ACTIVITY:
Using the entries below, say how many of the lines carry "when". Write the number alone.

:: EXTRACTED INFORMATION

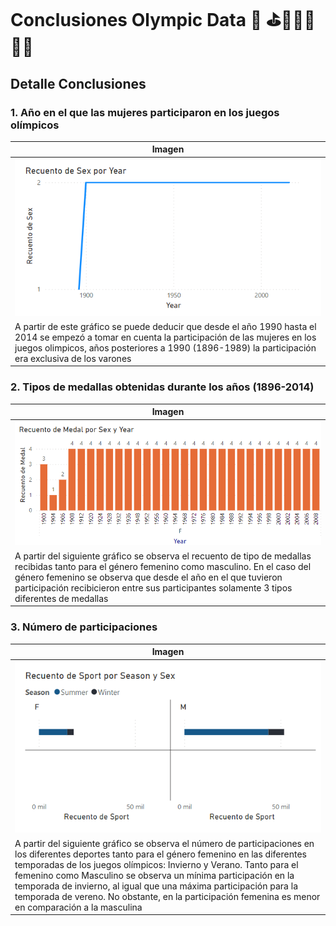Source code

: # Conclusiones Olympic Data 🥇 ⛳🥅🏋️‍♀️🚴‍♂️
## Detalle Conclusiones

### 1. Año en el que las mujeres participaron en los juegos olímpicos
|Imagen|
|--|
|![Alt text](image.png)|
|A partir de este gráfico se puede deducir que desde el año 1990 hasta el 2014 se empezó a tomar en cuenta la participación de las mujeres en los juegos olimpicos, años posteriores a 1990 (1896-1989) la participación era exclusiva de los varones|

### 2. Tipos de medallas obtenidas durante los años (1896-2014) 
|Imagen|
|-|
|![Alt text](image-1.png)|
|A partir del siguiente gráfico se observa el recuento de tipo de medallas recibidas tanto para el género femenino como masculino. En el caso del género femenino se observa que desde el año en el que tuvieron participación recibicieron entre sus participantes solamente 3 tipos diferentes de medallas|

### 3. Número de participaciones
|Imagen|
|-|
|![Alt text](image-2.png)|
|A partir del siguiente gráfico se observa el número de participaciones en los diferentes deportes tanto para el género femenino en las diferentes temporadas de los juegos olímpicos: Invierno y Verano. Tanto para el femenino como Masculino se observa un mínima participación en la temporada de invierno, al igual que una máxima participación para la temporada de vereno. No obstante, en la participación femenina es menor en comparación a la masculina|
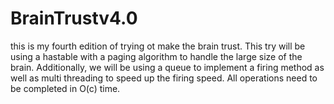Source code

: # BrainTrustv4.0

this is my fourth edition of trying ot make the brain trust. This try will be using a hastable with a paging algorithm to handle the large size of the brain. Additionally, we will be using a queue to implement a firing method as well as multi threading to speed up the firing speed. 
All operations need to be completed in O(c) time.

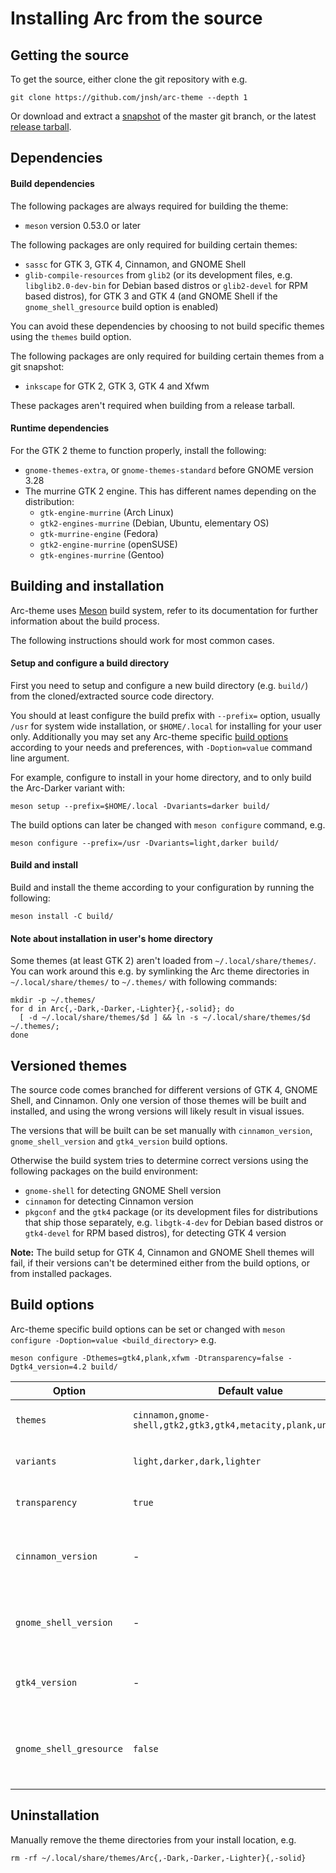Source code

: # Installing Arc from the source

## Getting the source

To get the source, either clone the git repository with e.g.

    git clone https://github.com/jnsh/arc-theme --depth 1

Or download and extract a [snapshot](https://github.com/jnsh/arc-theme/archive/master.zip) of the master git branch, or the latest [release tarball](https://github.com/jnsh/arc-theme/releases/latest).

## Dependencies

#### Build dependencies

The following packages are always required for building the theme:
* `meson` version 0.53.0 or later

The following packages are only required for building certain themes:
* `sassc` for GTK 3, GTK 4, Cinnamon, and GNOME Shell
* `glib-compile-resources` from `glib2` (or its development files, e.g. `libglib2.0-dev-bin` for Debian based distros or `glib2-devel` for RPM based distros), for GTK 3 and GTK 4 (and GNOME Shell if the `gnome_shell_gresource` build option is enabled)

You can avoid these dependencies by choosing to not build specific themes using the `themes` build option.

The following packages are only required for building certain themes from a git snapshot:
* `inkscape` for GTK 2, GTK 3, GTK 4 and Xfwm

These packages aren't required when building from a release tarball.

#### Runtime dependencies

For the GTK 2 theme to function properly, install the following:
* `gnome-themes-extra`, or `gnome-themes-standard` before GNOME version 3.28
* The murrine GTK 2 engine. This has different names depending on the distribution:
  * `gtk-engine-murrine` (Arch Linux)
  * `gtk2-engines-murrine` (Debian, Ubuntu, elementary OS)
  * `gtk-murrine-engine` (Fedora)
  * `gtk2-engine-murrine` (openSUSE)
  * `gtk-engines-murrine` (Gentoo)

## Building and installation

Arc-theme uses [Meson](https://mesonbuild.com/) build system, refer to its documentation for further information about the build process.

The following instructions should work for most common cases.

#### Setup and configure a build directory

First you need to setup and configure a new build directory (e.g. `build/`) from the cloned/extracted source code directory.

You should at least configure the build prefix with `--prefix=` option, usually `/usr` for system wide installation, or `$HOME/.local` for installing for your user only. Additionally you may set any Arc-theme specific [build options](#build-options) according to your needs and preferences, with `-Doption=value` command line argument.

For example, configure to install in your home directory, and to only build the Arc-Darker variant with:

    meson setup --prefix=$HOME/.local -Dvariants=darker build/

The build options can later be changed with `meson configure` command, e.g.

    meson configure --prefix=/usr -Dvariants=light,darker build/

#### Build and install

Build and install the theme according to your configuration by running the following:

    meson install -C build/

#### Note about installation in user's home directory

Some themes (at least GTK 2) aren't loaded from `~/.local/share/themes/`. You can work around this e.g. by symlinking the Arc theme directories in `~/.local/share/themes/` to `~/.themes/` with following commands:

    mkdir -p ~/.themes/
    for d in Arc{,-Dark,-Darker,-Lighter}{,-solid}; do
      [ -d ~/.local/share/themes/$d ] && ln -s ~/.local/share/themes/$d ~/.themes/;
    done

## Versioned themes

The source code comes branched for different versions of GTK 4, GNOME Shell, and Cinnamon. Only one version of those themes will be built and installed, and using the wrong versions will likely result in visual issues.

The versions that will be built can be set manually with `cinnamon_version`, `gnome_shell_version` and `gtk4_version` build options.

Otherwise the build system tries to determine correct versions using the following packages on the build environment:
* `gnome-shell` for detecting GNOME Shell version
* `cinnamon` for detecting Cinnamon version
* `pkgconf` and the `gtk4` package (or its development files for distributions that ship those separately, e.g. `libgtk-4-dev` for Debian based distros or `gtk4-devel` for RPM based distros), for detecting GTK 4 version

**Note:** The build setup for GTK 4, Cinnamon and GNOME Shell themes will fail, if their versions can't be determined either from the build options, or from installed packages.

## Build options

Arc-theme specific build options can be set or changed with `meson configure -Doption=value <build_directory>` e.g.

    meson configure -Dthemes=gtk4,plank,xfwm -Dtransparency=false -Dgtk4_version=4.2 build/

Option | Default value | Description
--- | --- | ---
`themes` | `cinnamon,gnome-shell,gtk2,gtk3,gtk4,metacity,plank,unity,xfwm` | List of themes to build
`variants` | `light,darker,dark,lighter` |  List of theme variants to build
`transparency` | `true` | Enable or disable transparency
`cinnamon_version` | - | Build Cinnamon theme for specific version
`gnome_shell_version` | - | Build GNOME Shell theme for specific version
`gtk4_version` | - | Build GTK 4 theme for specific version
`gnome_shell_gresource` | `false` | Compile GNOME Shell theme into a gresource file

## Uninstallation

Manually remove the theme directories from your install location, e.g.

    rm -rf ~/.local/share/themes/Arc{,-Dark,-Darker,-Lighter}{,-solid}
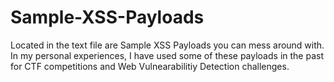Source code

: # Sample-XSS-Payloads
Located in the text file are Sample XSS Payloads you can mess around with. In my personal experiences, I have used some of these payloads in the past for CTF competitions and Web Vulnearabilitiy Detection challenges.

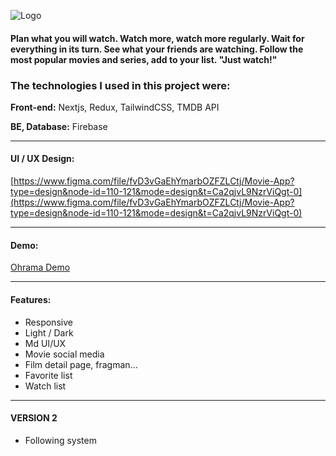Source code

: 
![Logo](https://raw.githubusercontent.com/poyrazavsever/Movie-App/master/public/Logo/K%C4%B1sa%20Logo.png)

    
#### Plan what you will watch. Watch more, watch more regularly. Wait for everything in its turn. See what your friends are watching. Follow the most popular movies and series, add to your list. "Just watch!"




### The technologies I used in this project were:

**Front-end:** Nextjs, Redux, TailwindCSS, TMDB API

**BE, Database:** Firebase

  
---
#### UI / UX Design: 
[https://www.figma.com/file/fvD3vGaEhYmarbOZFZLCtj/Movie-App?type=design&node-id=110-121&mode=design&t=Ca2qjvL9NzrViQgt-0](https://www.figma.com/file/fvD3vGaEhYmarbOZFZLCtj/Movie-App?type=design&node-id=110-121&mode=design&t=Ca2qjvL9NzrViQgt-0)

---
#### Demo: 
[Ohrama Demo](https://movie-app-v2-zcp7.vercel.app/)


  ---

#### Features:
- Responsive
- Light / Dark
- Md UI/UX
- Movie social media
- Film detail page, fragman...
- Favorite list
- Watch list

----

#### VERSION 2
- Following system

    

  

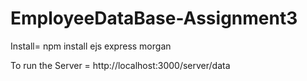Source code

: # EmployeeDataBase-Assignment3
Install= npm install ejs express morgan


 To run the Server = http://localhost:3000/server/data

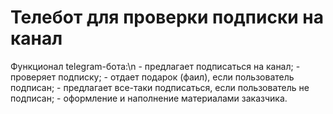 <h1>Телебот для проверки подписки на канал</h1>
<p>Функционал telegram-бота:\n
- предлагает подписаться на канал;
- проверяет подписку;
- отдает подарок (фаил), если пользователь подписан;
- предлагает все-таки подписаться, если пользователь не подписан;
- оформление и наполнение материалами заказчика.</p>
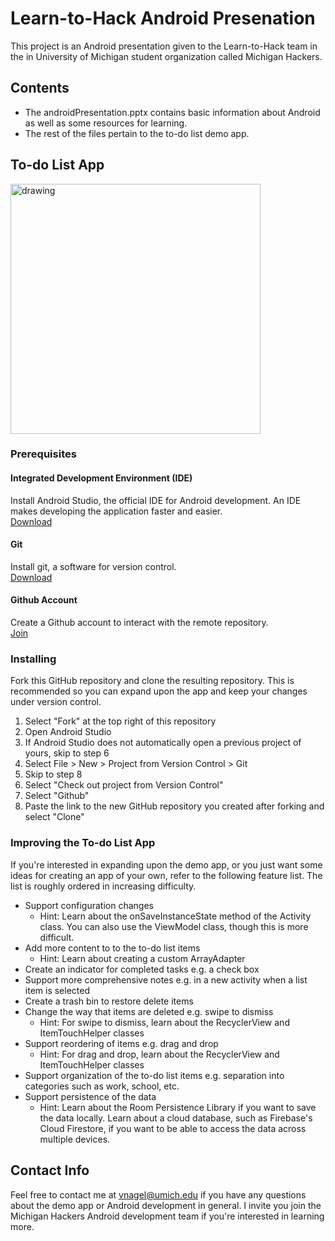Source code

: # Learn-to-Hack Android Presenation
This project is an Android presentation given to the Learn-to-Hack team in the in University of Michigan student organization called Michigan Hackers.

## Contents
* The androidPresentation.pptx contains basic information about Android as well as some resources for learning.
* The rest of the files pertain to the to-do list demo app.

## To-do List App
<img src="demoAppGif.gif" alt="drawing" height="400" />  

### Prerequisites

#### Integrated Development Environment (IDE)
Install Android Studio, the official IDE for Android development. An IDE makes developing the application faster and easier.  
[Download](https://developer.android.com/studio/)

#### Git
Install git, a software for version control.  
[Download](https://git-scm.com/downloads)

#### Github Account
Create a Github account to interact with the remote repository.  
[Join](https://github.com/join)

### Installing
Fork this GitHub repository and clone the resulting repository. This is recommended so you can expand upon the app and keep your changes under version control.
1. Select "Fork" at the top right of this repository
2. Open Android Studio
3. If Android Studio does not automatically open a previous project of yours, skip to step 6
4. Select File > New > Project from Version Control > Git
5. Skip to step 8
6. Select "Check out project from Version Control"
7. Select "Github"
8. Paste the link to the new GitHub repository you created after forking and select "Clone"

### Improving the To-do List App

If you're interested in expanding upon the demo app, or you just want some ideas for creating an app of your own, refer to the following feature list. The list is roughly ordered in increasing difficulty.
* Support configuration changes
	* Hint: Learn about the onSaveInstanceState method of the Activity class. You can also use the ViewModel class, though this is more difficult.
* Add more content to to the to-do list items
	* Hint: Learn about creating a custom ArrayAdapter
* Create an indicator for completed tasks e.g. a check box
* Support more comprehensive notes e.g. in a new activity when a list item is selected
* Create a trash bin to restore delete items
* Change the way that items are deleted e.g. swipe to dismiss
	* Hint: For swipe to dismiss, learn about the RecyclerView and ItemTouchHelper classes
* Support reordering of items e.g. drag and drop
	* Hint: For drag and drop, learn about the RecyclerView and ItemTouchHelper classes
* Support organization of the to-do list items e.g. separation into categories such as work, school, etc.
* Support persistence of the data
	* Hint: Learn about the Room Persistence Library if you want to save the data locally. Learn about a cloud database, such as Firebase's Cloud Firestore, if you want to be able to access the data across multiple devices.

## Contact Info
Feel free to contact me at vnagel@umich.edu if you have any questions about the demo app or Android development in general. I invite you join the Michigan Hackers Android development team if you're interested in learning more.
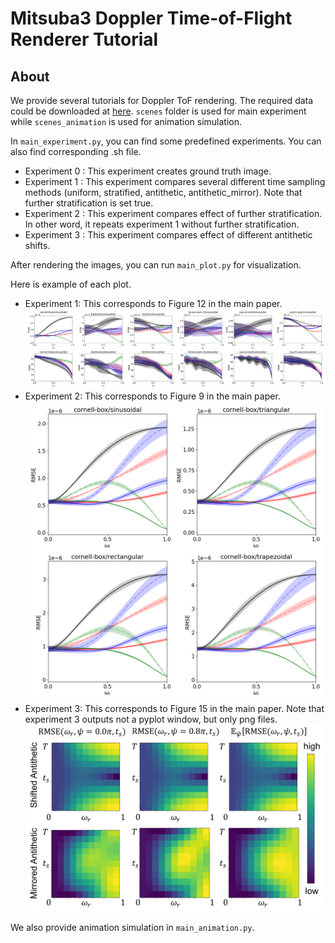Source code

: Mitsuba3 Doppler Time-of-Flight Renderer Tutorial
===================================
## About
We provide several tutorials for Doppler ToF rendering.
The required data could be downloaded at [here](https://drive.google.com/drive/folders/1S8S00v0vHaQAwSI-Xs-g4Q-FE8tH2hSN?usp=drive_link).
`scenes` folder is used for main experiment while `scenes_animation` is used for animation simulation.

In `main_experiment.py`, you can find some predefined experiments.
You can also find corresponding .sh file.

* Experiment 0 : This experiment creates ground truth image.
* Experiment 1 : This experiment compares several different time sampling methods (uniform, stratified, antithetic, antithetic_mirror). Note that further stratification is set true.
* Experiment 2 : This experiment compares effect of further stratification. In other word, it repeats experiment 1 without further stratification.
* Experiment 3 : This experiment compares effect of different antithetic shifts.

After rendering the images, you can run `main_plot.py` for visualization.

Here is example of each plot.

* Experiment 1: This corresponds to Figure 12 in the main paper.
![plot_experiment_1](assets/plot_experiment_1.png)
* Experiment 2: This corresponds to Figure 9 in the main paper.
![plot_experiment_2](assets/plot_experiment_2.png)
* Experiment 3: This corresponds to Figure 15 in the main paper. Note that experiment 3 outputs not a pyplot window, but only png files.
![plot_experiment_3](assets/plot_experiment_3.png)

We also provide animation simulation in `main_animation.py`.

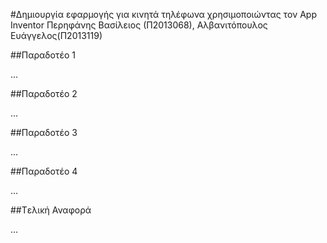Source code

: ﻿#Δημιουργία εφαρμογής για κινητά τηλέφωνα χρησιμοποιώντας τον App Inventor
Περηφάνης Βασίλειος (Π2013068), Αλβανιτόπουλος Ευάγγελος(Π2013119) 

##Παραδοτέο 1

...

##Παραδοτέο 2

…

##Παραδοτέο 3

...

##Παραδοτέο 4

...

##Tελική Αναφορά

...
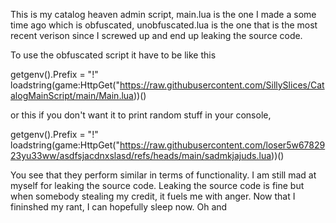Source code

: This is my catalog heaven admin script, main.lua is the one I made a some time ago which is obfuscated, unobfuscated.lua is the one that is the most recent verison since I screwed up and end up leaking the source code.

To use the obfuscated script it have to be like this

getgenv().Prefix = "!"
loadstring(game:HttpGet("https://raw.githubusercontent.com/SillySlices/CatalogMainScript/main/Main.lua))()

or this if you don't want it to print random stuff in your console,

getgenv().Prefix = "!"
loadstring(game:HttpGet("https://raw.githubusercontent.com/loser5w6782923yu33ww/asdfsjacdnxslasd/refs/heads/main/sadmkjajuds.lua))()

You see that they perform similar in terms of functionality. I am still mad at myself for leaking the source code. Leaking the source code is fine but when somebody stealing my credit, it fuels me with anger. Now that I fininshed my rant, I can hopefully sleep now. Oh and 

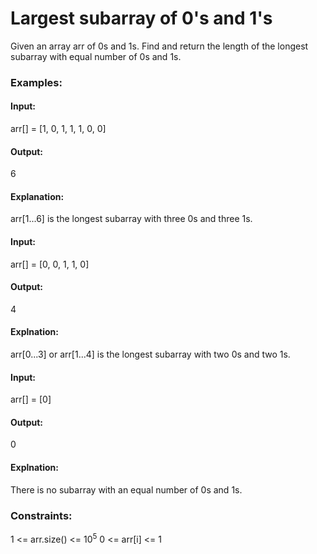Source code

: # Largest subarray of 0's and 1's
Given an array arr of 0s and 1s. Find and return the length of the longest subarray with equal number of 0s and 1s.

### Examples:
#### Input:
arr[] = [1, 0, 1, 1, 1, 0, 0]
#### Output:
6
#### Explanation: 
arr[1...6] is the longest subarray with three 0s and three 1s.

#### Input:
arr[] = [0, 0, 1, 1, 0]
#### Output:
4
#### Explnation: 
arr[0...3] or arr[1...4] is the longest subarray with two 0s and two 1s.

#### Input:
arr[] = [0]
#### Output: 
0
#### Explnation: 
There is no subarray with an equal number of 0s and 1s.

### Constraints:
1 <= arr.size() <= $`10^5`$
0 <= arr[i] <= 1
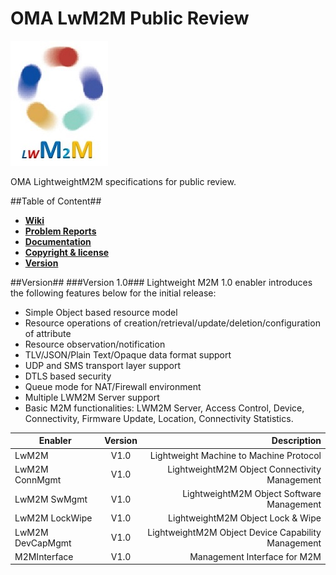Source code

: # OMA LwM2M Public Review

![Alt text](images/admin/lwm2m_logo_v6.jpg "OMA LwM2M Logo")

OMA LightweightM2M specifications for public review.

##Table of Content##
- [**Wiki**](https://github.com/OpenMobileAlliance/OMA-LwM2M-Public-Review/wiki)
- [**Problem Reports**](https://github.com/OpenMobileAlliance/OMA-LwM2M-Public-Review/issues)
- [**Documentation**]()
- [**Copyright & license**](https://github.com/OpenMobileAlliance/OMA-LwM2M-Public-Review/blob/master/OMA%20ISC.txt)
- [**Version**](#Version) 

##Version##
###Version 1.0###
Lightweight M2M 1.0 enabler introduces the following features below for the initial release:

* Simple Object based resource model
* Resource operations of creation/retrieval/update/deletion/configuration of attribute
* Resource observation/notification
* TLV/JSON/Plain Text/Opaque data format support
* UDP and SMS transport layer support
* DTLS based security
* Queue mode for NAT/Firewall environment
* Multiple LWM2M Server support
* Basic M2M functionalities: LWM2M Server, Access Control, Device, Connectivity, Firmware Update, Location, Connectivity Statistics.


|  Enabler           | Version  | Description                              |
| -------------------|:-------: | ----------:                              |
| LwM2M              |   V1.0   | Lightweight Machine to Machine Protocol                   
| LwM2M ConnMgmt     |   V1.0   | LightweightM2M Object Connectivity Management   |
| LwM2M SwMgmt       |   V1.0   | LightweightM2M Object Software Management  |
| LwM2M LockWipe     |   V1.0   | LightweightM2M Object Lock & Wipe   |
| LwM2M DevCapMgmt   |   V1.0   | LightweightM2M Object Device Capability Management  |
| M2MInterface       |   V1.0   | Management Interface for M2M    | 
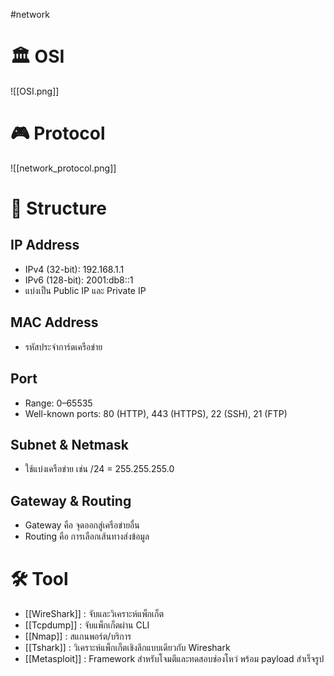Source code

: #network
# 🏛️ OSI
![[OSI.png]]
# 🎮 Protocol
![[network_protocol.png]]
# 🩻 Structure
## IP Address
- IPv4 (32-bit): 192.168.1.1
- IPv6 (128-bit): 2001:db8::1
- แบ่งเป็น Public IP และ Private IP
## MAC Address
- รหัสประจำการ์ดเครือข่าย
## Port
- Range: 0–65535
- Well-known ports: 80 (HTTP), 443 (HTTPS), 22 (SSH), 21 (FTP)
## Subnet & Netmask
- ใช้แบ่งเครือข่าย เช่น /24 = 255.255.255.0
## Gateway & Routing
- Gateway คือ จุดออกสู่เครือข่ายอื่น
- Routing คือ การเลือกเส้นทางส่งข้อมูล
# 🛠️ Tool
- [[WireShark]] : จับและวิเคราะห์แพ็กเก็ต
- [[Tcpdump]] : จับแพ็กเก็ตผ่าน CLI
- [[Nmap]] : สแกนพอร์ต/บริการ
- [[Tshark]] : วิเคราะห์แพ็กเก็ตเชิงลึกแบบเดียวกับ Wireshark
- [[Metasploit]] : Framework สำหรับโจมตีและทดสอบช่องโหว่ พร้อม payload สำเร็จรูป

::::

ANSWER SECTION:
3